Well, the title basically tells it all. What is the difference between \n and endl, from what I learn, they both clear and start a new line. But what is the difference? Why not just use \n, as it doesn't require the 'include' or 'using'?
They are two completely different types: '\n' is a character constant, and std::endl() is a function.
The most efficient is the new-line character constant. std::endl() does two things secretly:
- Appends a new-line character to the out-put stream
- Flushes the stream after adding the new-line character
Flushing, in terms of performance, is expensive, and should be used occasionally, but not too often. You can manually flush the stream with a call to std::cout.flush().
In addition to Wazzak's correct answer, the std::cout stream is "secretly" (it's all well documented) flushed right before every input from std::cin and before every output to std::cerr, and at program termination. Flush also happens when the output buffer is full, and, in addition, many systems flush the screen output on every \n even without an explicit request.
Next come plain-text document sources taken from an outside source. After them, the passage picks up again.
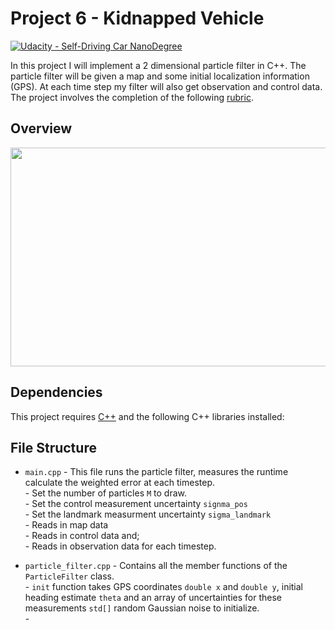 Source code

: # Project 6 - Kidnapped Vehicle

[![Udacity - Self-Driving Car NanoDegree](https://s3.amazonaws.com/udacity-sdc/github/shield-carnd.svg)](http://www.udacity.com/drive)

In this project I will implement a 2 dimensional particle filter in C++. The particle filter will be given a map and some initial localization information (GPS). At each time step my filter will also get observation and control data.  The project involves the completion of the following [rubric](https://review.udacity.com/#!/rubrics/747/view).
  

Overview
---

<p align="center">
<img width="600" height="350" src="https://github.com/silverwhere/Self-Driving-Car-Nanodegree---Udacity/blob/main/Project%205%20-%20Extended%20Kalman%20Filter/img/overview.jpeg"
</p>


Dependencies
---

This project requires [C++](https://isocpp.org/) and the following C++ libraries installed:  
  

  
File Structure
---

* `main.cpp` -  This file runs the particle filter, measures the runtime calculate the weighted error at each timestep.  
             -  Set the number of particles `M` to draw.  
             -  Set the control measurement uncertainty `signma_pos`  
             -  Set the landmark measurment uncertainty `sigma_landmark`  
             -  Reads in map data  
             -  Reads in control data and;  
             -  Reads in observation data for each timestep.  

* `particle_filter.cpp` - Contains all the member functions of the `ParticleFilter` class.  
                        - `init` function takes GPS coordinates `double x` and `double y`,  initial heading estimate `theta` and an array of uncertainties for these                                        measurements `std[]` random Gaussian noise to initialize.    
                        -  
                          



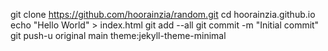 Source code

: git clone https://github.com/hoorainzia/random.git
cd hoorainzia.github.io
echo "Hello World" > index.html
git add --all
git commit -m "Initial commit"
git push-u original main
theme:jekyll-theme-minimal
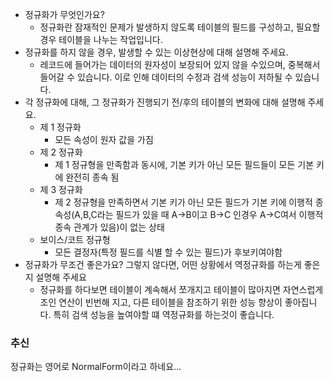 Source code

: - 정규화가 무엇인가요?
  - 정규화란 잠재적인 문제가 발생하지 않도록 테이블의 필드를 구성하고, 필요할 경우 테이블을 나누는 작업입니다.
- 정규화를 하지 않을 경우, 발생할 수 있는 이상현상에 대해 설명해 주세요.
  - 레코드에 들어가는 데이터의 원자성이 보장되어 있지 않을 수있으며, 중복해서 들어갈 수 있습니다. 이로 인해 데이터의 수정과 검색 성능이 저하될 수 있습니다.
- 각 정규화에 대해, 그 정규화가 진행되기 전/후의 테이블의 변화에 대해 설명해 주세요.
  - 제 1 정규화
    - 모든 속성이 원자 값을 가짐
  - 제 2 정규화
    - 제 1 정규형을 만족함과 동시에, 기본 키가 아닌 모든 필드들이 모든 기본 키에 완전히 종속 됨
  - 제 3 정규화
    - 제 2 정규형을 만족하면서 기본 키가 아닌 모든 필드가 기본 키에 이행적 종속성(A,B,C라는 필드가 있을 때 A->B이고 B->C 인경우 A->C여서 이행적 종속 관계가 있음)이 없는 상태
  - 보이스/코트 정규형
    - 모든 결정자(특정 필드를 식별 할 수 있는 필드)가 후보키여야함
- 정규화가 무조건 좋은가요? 그렇지 않다면, 어떤 상황에서 역정규화를 하는게 좋은지 설명해 주세요
  - 정규화를 하다보면 테이블이 계속해서 쪼개지고 테이블이 많아지면 자연스럽게 조인 연산이 빈번해 지고, 다른 테이블을 참조하기 위한 성능 향상이 좋아집니다. 특히 검색 성능을 높여야할 떄 역정규화를 하는것이 좋습니다.



### 추신
정규화는 영어로 NormalForm이라고 하네요...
About the only time a screen flush is needed in beginner code is after the last output before a long calculation or before a Sleep(), system("pause"), or similar function call.
Put simply, that massive heap of stuff reduces to:
1 2 3 4 5 6
ostream& endl(ostream& o)
{
o << '\n';
o << std::flush;
return o;
}
So really, endl is just a function call that accepts an ostream object such as cout (well, really just traits of an ostream object) and returns the ostream object. So why does this work when we try and insert it into an ostream object? Let's look at how ostream objects accept this type of input:
My Visual Studio 2010 has this in <ostream>:
ostream& operator<<(ostream& o, ostream& (*manip)(ostream &))
{
return manip(o);
}
This is a function which overloads the << operator. So if it gets a ostream manipulating function pointer on the right, it will simply call that function and use the ostream object as the argument. Then it will return the ostream object which is also returned by the manip function.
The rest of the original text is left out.